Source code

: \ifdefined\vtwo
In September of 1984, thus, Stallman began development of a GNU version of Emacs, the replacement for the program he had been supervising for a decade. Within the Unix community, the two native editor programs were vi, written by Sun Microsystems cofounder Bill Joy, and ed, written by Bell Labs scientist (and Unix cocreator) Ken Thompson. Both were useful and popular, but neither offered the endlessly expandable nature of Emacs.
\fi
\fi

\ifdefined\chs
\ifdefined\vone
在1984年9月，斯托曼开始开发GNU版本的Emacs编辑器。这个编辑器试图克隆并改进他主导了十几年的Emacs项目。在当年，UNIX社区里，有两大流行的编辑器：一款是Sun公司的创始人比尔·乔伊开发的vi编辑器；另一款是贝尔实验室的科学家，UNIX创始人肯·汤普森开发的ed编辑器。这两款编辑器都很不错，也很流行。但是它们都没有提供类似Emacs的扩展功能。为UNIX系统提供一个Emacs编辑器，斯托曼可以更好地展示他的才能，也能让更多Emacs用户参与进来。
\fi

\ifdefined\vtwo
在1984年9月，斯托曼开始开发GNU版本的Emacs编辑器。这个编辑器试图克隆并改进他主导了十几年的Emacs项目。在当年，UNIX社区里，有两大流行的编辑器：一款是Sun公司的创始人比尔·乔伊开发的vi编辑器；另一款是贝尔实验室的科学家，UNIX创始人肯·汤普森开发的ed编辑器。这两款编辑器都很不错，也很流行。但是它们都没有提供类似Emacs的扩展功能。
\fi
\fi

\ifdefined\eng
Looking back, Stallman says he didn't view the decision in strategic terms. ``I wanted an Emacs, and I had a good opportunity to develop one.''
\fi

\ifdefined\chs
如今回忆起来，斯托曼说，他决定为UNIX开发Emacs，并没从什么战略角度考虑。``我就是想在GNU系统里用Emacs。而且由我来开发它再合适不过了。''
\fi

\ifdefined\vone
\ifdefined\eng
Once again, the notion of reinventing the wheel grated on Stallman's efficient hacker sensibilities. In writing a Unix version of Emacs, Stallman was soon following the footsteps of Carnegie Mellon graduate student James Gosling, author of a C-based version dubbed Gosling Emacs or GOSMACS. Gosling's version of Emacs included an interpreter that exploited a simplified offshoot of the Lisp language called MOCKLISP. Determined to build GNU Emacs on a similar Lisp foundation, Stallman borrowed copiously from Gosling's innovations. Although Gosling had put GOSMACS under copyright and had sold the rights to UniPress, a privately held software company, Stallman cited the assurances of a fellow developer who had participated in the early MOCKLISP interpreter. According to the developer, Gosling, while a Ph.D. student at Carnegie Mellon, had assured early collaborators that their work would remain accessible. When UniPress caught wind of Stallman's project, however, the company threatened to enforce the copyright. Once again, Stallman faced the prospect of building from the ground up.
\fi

______

## What to do
Line by line, reproduce the data above exactly.

## Your solution
Source code

: \ifdefined\vtwo
In September of 1984, thus, Stallman began development of a GNU version of Emacs, the replacement for the program he had been supervising for a decade. Within the Unix community, the two native editor programs were vi, written by Sun Microsystems cofounder Bill Joy, and ed, written by Bell Labs scientist (and Unix cocreator) Ken Thompson. Both were useful and popular, but neither offered the endlessly expandable nature of Emacs.
\fi
\fi

\ifdefined\chs
\ifdefined\vone
在1984年9月，斯托曼开始开发GNU版本的Emacs编辑器。这个编辑器试图克隆并改进他主导了十几年的Emacs项目。在当年，UNIX社区里，有两大流行的编辑器：一款是Sun公司的创始人比尔·乔伊开发的vi编辑器；另一款是贝尔实验室的科学家，UNIX创始人肯·汤普森开发的ed编辑器。这两款编辑器都很不错，也很流行。但是它们都没有提供类似Emacs的扩展功能。为UNIX系统提供一个Emacs编辑器，斯托曼可以更好地展示他的才能，也能让更多Emacs用户参与进来。
\fi

\ifdefined\vtwo
在1984年9月，斯托曼开始开发GNU版本的Emacs编辑器。这个编辑器试图克隆并改进他主导了十几年的Emacs项目。在当年，UNIX社区里，有两大流行的编辑器：一款是Sun公司的创始人比尔·乔伊开发的vi编辑器；另一款是贝尔实验室的科学家，UNIX创始人肯·汤普森开发的ed编辑器。这两款编辑器都很不错，也很流行。但是它们都没有提供类似Emacs的扩展功能。
\fi
\fi

\ifdefined\eng
Looking back, Stallman says he didn't view the decision in strategic terms. ``I wanted an Emacs, and I had a good opportunity to develop one.''
\fi

\ifdefined\chs
如今回忆起来，斯托曼说，他决定为UNIX开发Emacs，并没从什么战略角度考虑。``我就是想在GNU系统里用Emacs。而且由我来开发它再合适不过了。''
\fi

\ifdefined\vone
\ifdefined\eng
Once again, the notion of reinventing the wheel grated on Stallman's efficient hacker sensibilities. In writing a Unix version of Emacs, Stallman was soon following the footsteps of Carnegie Mellon graduate student James Gosling, author of a C-based version dubbed Gosling Emacs or GOSMACS. Gosling's version of Emacs included an interpreter that exploited a simplified offshoot of the Lisp language called MOCKLISP. Determined to build GNU Emacs on a similar Lisp foundation, Stallman borrowed copiously from Gosling's innovations. Although Gosling had put GOSMACS under copyright and had sold the rights to UniPress, a privately held software company, Stallman cited the assurances of a fellow developer who had participated in the early MOCKLISP interpreter. According to the developer, Gosling, while a Ph.D. student at Carnegie Mellon, had assured early collaborators that their work would remain accessible. When UniPress caught wind of Stallman's project, however, the company threatened to enforce the copyright. Once again, Stallman faced the prospect of building from the ground up.
\fi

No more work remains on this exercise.